Likewise, the Fair Food Code of Conduct, through its penny-per-pound provision, has established a mechanism for retailers to improve farmworkers’ sub-poverty wages. To be clear, however, this does not require Ahold to enter into “direct wage negotiations” with farmworkers. As we have explained before:

“The penny-per-pound premium is, in fact, built into the final price, on the invoice, for the majority of retailers participating in the Fair Food program. The retailers simply pay for their tomatoes, as they always have, only now with a small premium, similar to any fair trade product. The accounting and distribution of the penny-per-pound funds are handled downstream in the supply chain. The workers are paid by the growers, in the form of a bonus in each check.”

Which brings us to Ahold’s claim of a being engaged in a sincere and ongoing dialogue with the CIW, a claim they repeated at this week’s shareholder meeting in Amsterdam. In short, we beg to differ, and since we are supposedly the other half of this “dialogue,” we are in a unique position to do so.Instead, Ahold has made clear that it simply wants to pay the straight market price. In reality, this means that Ahold will continue to use its high-volume, low-cost purchasing practices to demand ever lower prices for produce, creating ever stronger downward pressure on farmworkers’ wages and working conditions. In other words, Ahold’s Standards of Engagement simply offer more of the same when it comes to profiting from farmworkers’ exploitation. If Ahold truly supported social accountability within its tomato supply chain, it would make a real and binding commitment to the Fair Food Code of Conduct, including paying the penny-per-pound premium.

Here is the sum total of Ahold’s dialogue with us: We have met with Ahold exactly twice — once, briefly, in Amsterdam, and once for about an hour in New York. The essence of their participation can be boiled down to this:Thank you for traveling here to share your thoughts with us, but we are not interested. Their attorney has spoken by phone with the CIW’s attorney twice since then to reiterate that message.

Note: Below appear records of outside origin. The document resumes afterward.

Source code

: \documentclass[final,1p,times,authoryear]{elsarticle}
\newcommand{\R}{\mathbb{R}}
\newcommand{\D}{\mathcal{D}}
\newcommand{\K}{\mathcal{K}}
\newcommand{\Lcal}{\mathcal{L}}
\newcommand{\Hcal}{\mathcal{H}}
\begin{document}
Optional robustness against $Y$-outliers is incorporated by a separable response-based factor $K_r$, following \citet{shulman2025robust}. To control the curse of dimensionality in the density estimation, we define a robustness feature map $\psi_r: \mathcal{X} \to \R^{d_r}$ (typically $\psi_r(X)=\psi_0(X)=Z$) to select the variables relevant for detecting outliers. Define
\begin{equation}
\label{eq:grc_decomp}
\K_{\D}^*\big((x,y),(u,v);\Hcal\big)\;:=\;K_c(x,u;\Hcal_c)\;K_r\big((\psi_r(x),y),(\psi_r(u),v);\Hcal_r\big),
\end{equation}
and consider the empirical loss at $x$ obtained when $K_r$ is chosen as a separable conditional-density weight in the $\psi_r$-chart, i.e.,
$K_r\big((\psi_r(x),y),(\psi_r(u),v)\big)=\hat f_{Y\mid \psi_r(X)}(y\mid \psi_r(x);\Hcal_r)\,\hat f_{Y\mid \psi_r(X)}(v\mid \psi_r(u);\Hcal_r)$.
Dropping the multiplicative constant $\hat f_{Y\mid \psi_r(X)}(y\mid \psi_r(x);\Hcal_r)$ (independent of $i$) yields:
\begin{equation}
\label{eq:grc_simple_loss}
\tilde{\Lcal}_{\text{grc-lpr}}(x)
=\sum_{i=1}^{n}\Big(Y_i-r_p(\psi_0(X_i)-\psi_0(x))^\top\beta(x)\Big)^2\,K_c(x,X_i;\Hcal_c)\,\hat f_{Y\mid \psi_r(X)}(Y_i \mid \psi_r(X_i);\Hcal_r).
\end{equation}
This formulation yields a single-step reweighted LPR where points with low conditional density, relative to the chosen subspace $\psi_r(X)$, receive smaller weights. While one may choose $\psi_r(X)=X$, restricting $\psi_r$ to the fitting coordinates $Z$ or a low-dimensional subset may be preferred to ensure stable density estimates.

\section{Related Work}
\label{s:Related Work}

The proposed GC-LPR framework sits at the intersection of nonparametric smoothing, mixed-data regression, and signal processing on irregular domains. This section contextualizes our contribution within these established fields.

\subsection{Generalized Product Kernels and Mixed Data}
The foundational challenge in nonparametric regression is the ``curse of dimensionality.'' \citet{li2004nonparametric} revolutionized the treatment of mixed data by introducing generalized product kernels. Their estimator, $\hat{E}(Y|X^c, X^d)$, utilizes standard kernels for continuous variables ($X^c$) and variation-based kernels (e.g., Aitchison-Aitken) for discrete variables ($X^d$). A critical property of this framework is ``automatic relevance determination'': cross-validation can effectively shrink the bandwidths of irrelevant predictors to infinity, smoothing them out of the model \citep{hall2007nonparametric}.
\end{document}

The last call was five months ago.

There is no ongoing dialogue.

In short, Ahold continues its policy of, in the words of the National Economic and Social Rights Initiative (NESRI), “dragging its feet on farmworker justice in its supply chain and attempting to co-opt the good name of a leading human rights organization, the Coalition of Immokalee Workers (CIW), to cover its tracks.”

Yet none of this is news to Ahold. Its leadership knows whether we are engaged in a genuine “dialogue” or not, just as they know how real their “standards” are, or can be, without a modicum of enforcement, and how “fair” a market price is that drives ever-deepening poverty and degradation for the workers at the base of their supply chain.

Indeed, they know full well the reality behind their slick reports and position papers, but they choose to live in a world of quotation marks, of feigned engagement and cynical, superficial claims of social responsibility in their supply chain.

And they will remain in that world until they are obliged to abandon it and enter the real world, where the Fair Food Program is the highest ethical standard for sourcing tomatoes from Florida, where “Royal Dutch” Ahold finally catches up with the leaders of the oft-pilloried American fast-food industry in meeting those higher ethical standards, where turning a blind eye to human rights abuses in US fields is no longer a viable option for supply chain management.

Ahold will, sooner or later, be obliged to recognize the new reality. How soon depends on us – farmworkers and Fair Food activists – and our commitment to extending the Fair Food standards not only across the entire Florida tomato industry, but across the entire retail food industry that buys Florida tomatoes.

Because there is one thing about Ahold you can trust, and that is this: They will not abandon their world of social-responsibility-between-quotation-marks of their own volition.